-- Your goal --
Your answer should be every line from the records that contains "manage".

(Dataset entries)
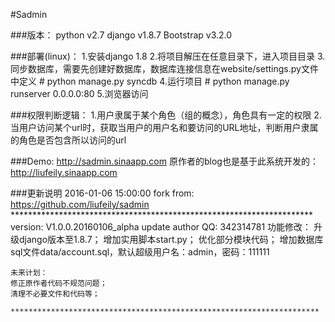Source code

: #Sadmin

###版本：
    python v2.7
    django v1.8.7
    Bootstrap v3.2.0

###部署(linux)：
    1.安装django 1.8
    2.将项目解压在任意目录下，进入项目目录
    3.同步数据库，需要先创建好数据库，数据库连接信息在website/settings.py文件中定义
        # python manage.py syncdb
    4.运行项目
        # python manage.py runserver 0.0.0.0:80
    5.浏览器访问

###权限判断逻辑：
    1.用户隶属于某个角色（组的概念），角色具有一定的权限
    2.当用户访问某个url时，获取当用户的用户名和要访问的URL地址，判断用户隶属的角色是否包含所以访问的url

###Demo:
    http://sadmin.sinaapp.com
    原作者的blog也是基于此系统开发的：http://liufeily.sinaapp.com

###更新说明
    2016-01-06 15:00:00 fork from: https://github.com/liufeily/sadmin
    *********************************************************************
    version: V1.0.0.20160106_alpha
    update author QQ: 342314781
    功能修改：
    升级django版本至1.8.7；
    增加实用脚本start.py；
    优化部分模块代码；
    增加数据库sql文件data/account.sql，默认超级用户名：admin，密码：111111

    未来计划：
    修正原作者代码不规范问题；
    清理不必要文件和代码等；

    *********************************************************************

-- Solution for this task --
        # python manage.py syncdb
        # python manage.py runserver 0.0.0.0:80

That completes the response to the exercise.